Serge Steffes, der Leiter der Rettungswache, ist froh über seine neue Wirkungsstätte - auch wenn es kleine Problemchen gab. Die alte Wache war absolut nicht mehr zeitgemäß. Der aus den 70er Jahren stammende Bau war ursprünglich als Lkw-Halle von einem Transporteur errichtet und dann von der Gemeinde übernommen worden. Vorher waren die Rettungskräfte über mehrere Standorte in der Stadt verteilt. Auf einer Grundfläche von 1.374 m² und einer Gebäudefläche von 2.106 m² ist nun im neuen Bau genügend Platz für den Fuhrpark mit den rund 14 Fahrzeugen. „Auch eine Waschhalle haben wir nun“, sagt Steffes.

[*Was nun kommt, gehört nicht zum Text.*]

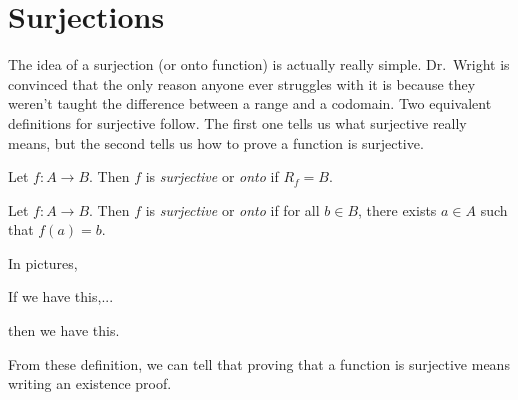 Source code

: \section{Surjections}

The idea of a surjection (or onto function) is actually really simple.  Dr.~Wright is convinced that the only reason anyone ever struggles with it is because they weren't taught the difference between a range and a codomain.  Two equivalent definitions for surjective follow.  The first one tells us what surjective really means, but the second tells us how to prove a function is surjective.
\begin{definition}  Let $f: A \to B$.  Then $f$ is \textit{surjective} or \textit{onto} if $R_f = B$.
\end{definition}

\begin{definition}  Let $f: A \to B$.  Then $f$ is \textit{surjective} or \textit{onto} if for all $b \in B$, there exists $a\in A$ such that $f(a)=b$.
\end{definition}

In pictures,
\begin{multicols}{2}
If we have this,...\\


then we have this.\\

\end{multicols}

From these definition, we can tell that proving that a function is surjective means writing an existence proof.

Neben dem Einsatzraum mit modernster Technik verfügt die Wache über einen Bereitschaftsraum mit Küche, Schlauchturm, Umkleide- und Schlafräumen, vier Büros, einen großen Ausbildungsraum sowie entsprechende Garagenstellplätze. Hinzu kommt eine eigene Atemschutzwerkstatt. Über ein modernes Einsatzboard erfahren die Einsatzkräfte genau, wie sie am besten zum Einsatzort gelangen und auch was geschehen ist. So war man sich schnell über den Standort einig, ein Bach muss umgelegt werden. „Der wurde quasi renaturiert“, sagt Scheuer. Bedenken hatte Steffes anfangs bezüglich der Blockierung der Ausfahrt für die Rettungswagen durch Einkäufer im Center. Aber diese Bedenken verflogen wieder sehr schnell. „Es kam noch nicht vor, dass die Ausfahrten zugestellt wurden“, sagt Steffes.

„Zurzeit sind neben mir noch zwei Festangestellte hier auf der Wache“, erklärt Steffes, doch da die Rettungswache als Klasse 3 eingestuft ist, „sollen es acht Leute werden.“ Im Rahmen der Reform des Rettungswesens wird auch der Einsatzbereich der Echternacher erweitert. Bis nach Reisdorf sollen sie ausrücken. „Auch Befort bekommen wir dazu“, sagt Steffes. Da bräuchte man schon entsprechendes Personal. Aktuell kam Steffes auf rund 80 Leute zurückgreifen. Auch an Nachwuchs mangele es zurzeit nicht. „Und darüber sind wir froh“, sagt Steffes mit Blick auf das Durchschnittsalter von 30 Jahre. Auch wenn sich das Feuerwehrwesen immer mehr professionalisieren müsse, könne man nicht auf die Freiwilligen verzichten, betont Steffes. Schließlich sei man bereits auch heute durch die Technik überall und immer einsetzbar.

Da dürfte man dann auch die grenzüberschreitende Zusammenarbeit nicht vergessen. Immerhin ist die Zahl der Einsätze recht hoch: So wurden 2015 die Ambulanz 1.480 mal gerufen, die Feuerwehr 261 mal und die Ambulanz 211 mal. „Auch für 2016 sind diese Zahlen durchaus ähnlich“, sagt Steffes abschließend.

Am kommenden Freitag ist um 16.30 die offizielle Einweihung des neuen Rettungszentrums - am Samstag, 28. Januar, können sich die Bürger ein Bild von der neuen Rettungswache machen, dann ist „Tag der offenen Tür“ in Echternac.